- WORK ORDER: Please retype the line that contains "(expert), TensorFlow, JAX/Flax" and all lines that follow it to the end of the entries below, exactly as they stand, with nothing added.

- MATERIAL PROVIDED:
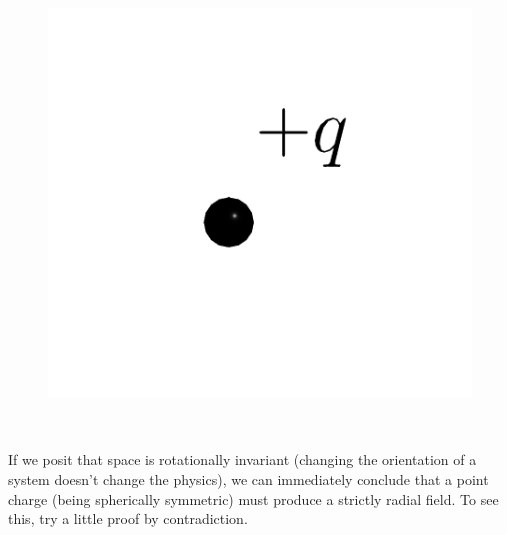 \documentclass{article}
\begin{document}
\begin{minipage}{0.3\textwidth}
\begin{figure}[H]
\centering
\includegraphics[width=\textwidth]{figures/2l1.png}
\end{figure}
\end{minipage}
~
\begin{minipage}{0.6\textwidth}
    If we posit that space is rotationally invariant (changing the orientation of a system doesn't change the physics), we can immediately conclude that a point charge (being spherically symmetric) must produce a strictly radial field. To see this, try a little proof by contradiction.
\end{minipage}
\end{document}
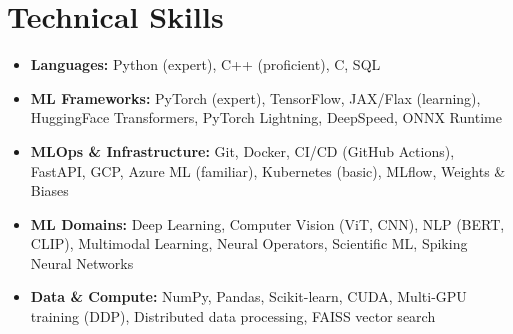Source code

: \documentclass[10.5pt, a4paper]{article}
\newcommand{\resumeItem}[1]{\item[\textbullet] #1}
\newcommand{\skillLine}[2]{\textbf{#1:} #2}
\begin{document}
\section{Technical Skills}
\begin{itemize}[leftmargin=-1pt, itemsep=1pt, topsep=-2pt, parsep=0pt]
    \item \skillLine{Languages}{Python (expert), C++ (proficient), C, SQL}
    \item \skillLine{ML Frameworks}{PyTorch (expert), TensorFlow, JAX/Flax (learning), HuggingFace Transformers, PyTorch Lightning, DeepSpeed, ONNX Runtime}
    \item \skillLine{MLOps \& Infrastructure}{Git, Docker, CI/CD (GitHub Actions), FastAPI, GCP, Azure ML (familiar), Kubernetes (basic), MLflow, Weights \& Biases}
    \item \skillLine{ML Domains}{Deep Learning, Computer Vision (ViT, CNN), NLP (BERT, CLIP), Multimodal Learning, Neural Operators, Scientific ML, Spiking Neural Networks}
    \item \skillLine{Data \& Compute}{NumPy, Pandas, Scikit-learn, CUDA, Multi-GPU training (DDP), Distributed data processing, FAISS vector search}
\end{itemize}

\end{document}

- ANSWER TO THE PROBLEM:
    \item \skillLine{ML Frameworks}{PyTorch (expert), TensorFlow, JAX/Flax (learning), HuggingFace Transformers, PyTorch Lightning, DeepSpeed, ONNX Runtime}
    \item \skillLine{MLOps \& Infrastructure}{Git, Docker, CI/CD (GitHub Actions), FastAPI, GCP, Azure ML (familiar), Kubernetes (basic), MLflow, Weights \& Biases}
    \item \skillLine{ML Domains}{Deep Learning, Computer Vision (ViT, CNN), NLP (BERT, CLIP), Multimodal Learning, Neural Operators, Scientific ML, Spiking Neural Networks}
    \item \skillLine{Data \& Compute}{NumPy, Pandas, Scikit-learn, CUDA, Multi-GPU training (DDP), Distributed data processing, FAISS vector search}
\end{itemize}

\end{document}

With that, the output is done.